While hot and dry Prairie weather conditions remain a supportive influence, those drought concerns have been largely priced into the market already and traders are thought to be waiting to get a better handle on the size of this year’s crop.
Chicago Board of Trade soyoil futures were up, which provided some underlying support for canola. However, Malaysian palm oil was weaker overnight.
About 16,948 canola contracts traded on Wednesday, which compares with Tuesday when 14,296 contracts changed hands. Spreading accounted for 8,764 of the contracts traded.
SOYBEAN futures at the Chicago Board of Trade were traded within a narrow range on Wednesday, with the bias slightly higher at the close.
All eyes in the soy market remain on the shifting Midwestern weather forecasts and what they mean for production.

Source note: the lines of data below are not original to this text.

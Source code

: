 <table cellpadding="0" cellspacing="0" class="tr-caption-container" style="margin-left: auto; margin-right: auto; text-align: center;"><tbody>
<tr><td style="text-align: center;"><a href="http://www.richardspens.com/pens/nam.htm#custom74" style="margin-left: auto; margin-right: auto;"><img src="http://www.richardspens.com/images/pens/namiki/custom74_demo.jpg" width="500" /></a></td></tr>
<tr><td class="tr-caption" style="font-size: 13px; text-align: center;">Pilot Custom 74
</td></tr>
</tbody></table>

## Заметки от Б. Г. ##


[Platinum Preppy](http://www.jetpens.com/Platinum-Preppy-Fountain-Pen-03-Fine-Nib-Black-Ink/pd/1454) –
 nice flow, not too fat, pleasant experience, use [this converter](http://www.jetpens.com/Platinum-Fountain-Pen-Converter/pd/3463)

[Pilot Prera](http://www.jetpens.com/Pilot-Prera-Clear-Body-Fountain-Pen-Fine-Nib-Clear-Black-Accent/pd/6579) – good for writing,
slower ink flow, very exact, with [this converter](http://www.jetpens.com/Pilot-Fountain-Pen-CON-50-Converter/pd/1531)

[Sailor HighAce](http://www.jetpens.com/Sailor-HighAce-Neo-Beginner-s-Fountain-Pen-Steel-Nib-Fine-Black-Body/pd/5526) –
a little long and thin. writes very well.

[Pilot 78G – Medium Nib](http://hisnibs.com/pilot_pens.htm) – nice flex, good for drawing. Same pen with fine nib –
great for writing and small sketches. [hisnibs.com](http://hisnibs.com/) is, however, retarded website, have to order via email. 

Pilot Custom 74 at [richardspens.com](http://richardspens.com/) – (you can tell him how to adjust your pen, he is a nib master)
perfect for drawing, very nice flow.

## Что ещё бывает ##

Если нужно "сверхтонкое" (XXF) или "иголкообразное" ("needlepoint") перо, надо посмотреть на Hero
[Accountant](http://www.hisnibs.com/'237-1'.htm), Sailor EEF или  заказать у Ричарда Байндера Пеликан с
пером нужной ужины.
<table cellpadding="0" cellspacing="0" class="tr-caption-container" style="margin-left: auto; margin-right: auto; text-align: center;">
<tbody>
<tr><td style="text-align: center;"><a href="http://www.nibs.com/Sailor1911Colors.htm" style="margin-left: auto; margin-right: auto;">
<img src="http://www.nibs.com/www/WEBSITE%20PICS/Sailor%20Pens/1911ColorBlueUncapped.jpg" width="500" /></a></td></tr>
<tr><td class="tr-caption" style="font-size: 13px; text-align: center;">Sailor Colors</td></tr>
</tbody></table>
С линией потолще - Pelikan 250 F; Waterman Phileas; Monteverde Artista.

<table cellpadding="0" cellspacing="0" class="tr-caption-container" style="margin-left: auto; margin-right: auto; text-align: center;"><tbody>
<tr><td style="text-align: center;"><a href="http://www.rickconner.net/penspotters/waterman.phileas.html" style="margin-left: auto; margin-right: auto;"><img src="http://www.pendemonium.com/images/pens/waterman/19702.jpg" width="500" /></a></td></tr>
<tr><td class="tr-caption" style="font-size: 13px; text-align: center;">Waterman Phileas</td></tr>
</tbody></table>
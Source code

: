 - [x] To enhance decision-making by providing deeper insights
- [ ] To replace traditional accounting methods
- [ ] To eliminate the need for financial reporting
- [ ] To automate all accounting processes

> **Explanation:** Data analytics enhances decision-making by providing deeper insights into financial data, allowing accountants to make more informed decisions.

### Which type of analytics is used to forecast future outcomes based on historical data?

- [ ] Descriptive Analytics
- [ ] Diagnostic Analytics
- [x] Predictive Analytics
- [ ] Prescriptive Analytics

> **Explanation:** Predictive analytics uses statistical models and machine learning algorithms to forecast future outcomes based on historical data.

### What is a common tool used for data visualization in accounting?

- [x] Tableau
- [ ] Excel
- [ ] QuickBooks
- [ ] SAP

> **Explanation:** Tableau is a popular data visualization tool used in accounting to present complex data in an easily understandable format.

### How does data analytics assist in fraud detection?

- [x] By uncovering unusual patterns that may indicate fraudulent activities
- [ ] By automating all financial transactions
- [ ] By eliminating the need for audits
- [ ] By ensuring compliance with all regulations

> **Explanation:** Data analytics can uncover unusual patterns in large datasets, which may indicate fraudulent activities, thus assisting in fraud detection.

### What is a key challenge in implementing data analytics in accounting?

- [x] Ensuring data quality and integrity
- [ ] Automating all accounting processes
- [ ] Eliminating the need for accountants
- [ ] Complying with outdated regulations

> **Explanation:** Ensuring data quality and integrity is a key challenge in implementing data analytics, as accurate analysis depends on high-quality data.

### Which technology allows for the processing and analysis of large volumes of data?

The latest outlooks call for hot and dry conditions to continue into the middle of August, although the longer range outlook is for more moderate conditions later in the month.
CORN was also supported by weather uncertainty, with dryness in some areas countered by scattered showers in others. Frost in Brazilian corn growing regions was also supportive.
Weekly ethanol data showed average production of the renewable fuel in the United States during the week at 1.014 million barrels per day. That was down slightly from the previous week to the lowest level in 10 weeks. However, ethanol stocks were up by 215,000 barrels, at 22.733 million.
WHEAT was sharply higher, with the largest gains in Minneapolis spring wheat.
A crop tour of U.S. spring wheat growing regions this week was showing yields well below average in the Dakotas, as crops there were decimated by drought.
The first day of the tour pegged yields in North Dakota of 29.5 bushels per acre – well below the 45.6 bushels per acre reported on the first day of the last tour two years ago.
Bullish chart signals contributed to the gains, with a move above nearby resistance levels encouraging additional buying.
However, seasonal harvest pressure for winter wheat did weigh somewhat on values.